Robert Ter Tsu Huang is a Taiwanese-American executive who was the founder of Synnex Corporation, which merged with Tech Data in 2021 to form TD Synnex and was chairman of the board until retirement in June 2010. He was born in Taiwan in 1945.

Career 
Huang received a B.S. degree in electrical engineering from Kyushu University, in Japan, then M.S. and M.A. degrees in electrical engineering and statistics from University of Rochester in the United States in 1970 and 1976, followed by a third Masters degree, a M.S. in management science from the MIT Sloan School of Management. Kyushu University, which awarded Huang a doctorate honoris causa, habitually refers to him as Dr. Robert T. Huang.
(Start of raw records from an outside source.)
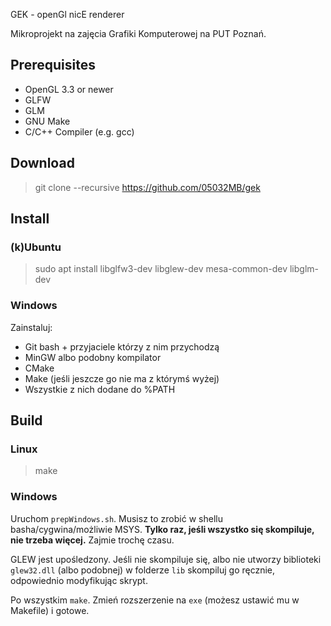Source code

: GEK - openGl nicE renderer

Mikroprojekt na zajęcia Grafiki Komputerowej na PUT Poznań.

## Prerequisites ##
*   OpenGL 3.3 or newer
*   GLFW
*   GLM
*   GNU Make
*   C/C++ Compiler (e.g. gcc)

## Download ##
> git clone --recursive https://github.com/05032MB/gek

## Install ##
### (k)Ubuntu ###
> sudo apt install libglfw3-dev libglew-dev mesa-common-dev libglm-dev
### Windows ###
Zainstaluj:
* Git bash + przyjaciele którzy z nim przychodzą
* MinGW albo podobny kompilator
* CMake
* Make (jeśli jeszcze go nie ma z którymś wyżej)
* Wszystkie z nich dodane do %PATH

## Build ##
### Linux ###
> make

### Windows ###
Uruchom `prepWindows.sh`. Musisz to zrobić w shellu basha/cygwina/możliwie MSYS. **Tylko raz, jeśli wszystko się skompiluje, nie trzeba więcej.** Zajmie trochę czasu.

GLEW jest upośledzony. Jeśli nie skompiluje się, albo nie utworzy biblioteki `glew32.dll` (albo podobnej) w folderze `lib` skompiluj go ręcznie, odpowiednio modyfikując skrypt.

Po wszystkim `make`. Zmień rozszerzenie na `exe` (możesz ustawić mu w Makefile) i gotowe.

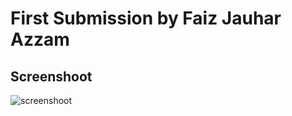 # First Submission by Faiz Jauhar Azzam
## Screenshoot
![screenshoot](https://user-images.githubusercontent.com/116002961/202756292-e247eb64-92d4-4c97-aba2-244b6b037226.jpg)
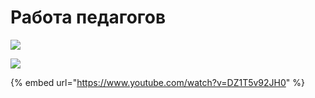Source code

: # Работа педагогов

![](../../../.gitbook/assets/Screenshot\_281.png)

![](../../../.gitbook/assets/Screenshot\_283.png)

{% embed url="https://www.youtube.com/watch?v=DZ1T5v92JH0" %}
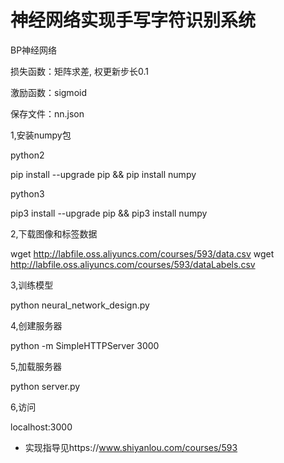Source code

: # 神经网络实现手写字符识别系统

BP神经网络

损失函数：矩阵求差, 权更新步长0.1

激励函数：sigmoid

保存文件：nn.json

1,安装numpy包

python2

pip install --upgrade pip && pip install numpy

python3

pip3 install --upgrade pip && pip3 install numpy

2,下载图像和标签数据

wget http://labfile.oss.aliyuncs.com/courses/593/data.csv
wget http://labfile.oss.aliyuncs.com/courses/593/dataLabels.csv

3,训练模型

python neural_network_design.py

4,创建服务器

python -m SimpleHTTPServer 3000

5,加载服务器

python server.py

6,访问

localhost:3000


* 实现指导见https://www.shiyanlou.com/courses/593
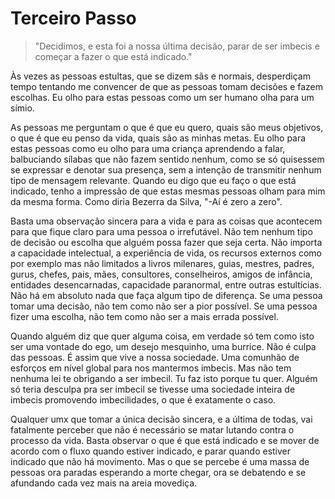Terceiro Passo
=

> "Decidimos, e esta foi a nossa última decisão, parar de ser imbecis e começar a fazer o que está indicado."

Às vezes as pessoas estultas, que se dizem sãs e normais, desperdiçam tempo tentando me convencer de que as pessoas tomam decisões e fazem escolhas. Eu olho para estas pessoas como um ser humano olha para um símio.

As pessoas me perguntam o que é que eu quero, quais são meus objetivos, o que é que eu penso da vida, quais são as minhas metas. Eu olho para estas pessoas como eu olho para uma criança aprendendo a falar, balbuciando sílabas que não fazem sentido nenhum, como se só quisessem se expressar e denotar sua presença, sem a intenção de transmitir nenhum tipo de mensagem relevante. Quando eu digo que eu faço o que está indicado, tenho a impressão de que estas mesmas pessoas olham para mim da mesma forma. Como diria Bezerra da Silva, "-Aí é zero a zero".

Basta uma observação sincera para a vida e para as coisas que acontecem para que fique claro para uma pessoa o irrefutável. Não tem nenhum tipo de decisão ou escolha que alguém possa fazer que seja certa. Não importa a capacidade intelectual, a experiência de vida, os recursos externos como por exemplo mas não limitados a livros milenares, guias, mestres, padres, gurus, chefes, pais, mães, consultores, conselheiros, amigos de infância, entidades desencarnadas, capacidade paranormal, entre outras estultícias. Não há em absoluto nada que faça algum tipo de diferença. Se uma pessoa tomar uma decisão, não tem como não ser a pior possível. Se uma pessoa fizer uma escolha, não tem como não ser a mais errada possível.

Quando alguém diz que quer alguma coisa, em verdade só tem como isto ser uma vontade do ego, um desejo mesquinho, uma burrice. Não é culpa das pessoas. É assim que vive a nossa sociedade. Uma comunhão de esforços em nível global para nos mantermos imbecis. Mas não tem nenhuma lei te obrigando a ser imbecil. Tu faz isto porque tu quer. Alguém só teria desculpa pra ser imbecil se tivesse uma sociedade inteira de imbecis promovendo imbecilidades, o que é exatamente o caso.

Qualquer umx que tomar a única decisão sincera, e a última de todas, vai fatalmente perceber que não é necessário se matar lutando contra o processo da vida. Basta observar o que é que está indicado e se mover de acordo com o fluxo quando estiver indicado, e parar quando estiver indicado que não há movimento. Mas o que se percebe é uma massa de pessoas ora paradas esperando a morte chegar, ora se debatendo e se afundando cada vez mais na areia movediça.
After working as the headquarters sales manager for Advanced Micro Devices, Huang founded Synnex Corporation in 1980. For almost thirty years, until December 2008, he was the company's president and co-chief executive officer. Thereafter, he was elected chairman of the board and was a member of the executive committee of the board of directors until June 2010. After leaving the board, he continued to work with Synnex as leader of SB Pacific Corporation, a joint venture.

Legacy 

Huang founded QREC, also called the Robert T. Huang Entrepreneurship Program of Kyushu University headquartered in the Robert T. Huang Entrepreneurship Center, in 2010 on the occasion of the university's centennial. Kyushu University's VBL, its government budgeted 1995 Venture Business Laboratory "For Promotion of Creative Research and Development Centered Around Graduate Schools", a venture research and development project incubator known for its "Venture Business Salon" and industry-academia collaborations, was transformed as the nucleus of QREC with the dual mandate of systematically furthering the "challenge" of creating "new values" in entrepreneurship and in educating in MOT, Management of Technology, with an annual US conference in Silicon Valley since 2006. QREC has hosed UNESCO symposia and its programs are promoted by NAIST at Japan's Ministry of Education, Culture, Sports, Science and Technology.

Bob and Lily Huang established the Huang Leadership Development Scholarship, a fund of Silicon Valley Community Foundation, for worldwide past and present employees, associates and families of what is now, after merger, the TD SYNNEX Corporation, for scholarship opportunities to pursue personal leadership development through higher education.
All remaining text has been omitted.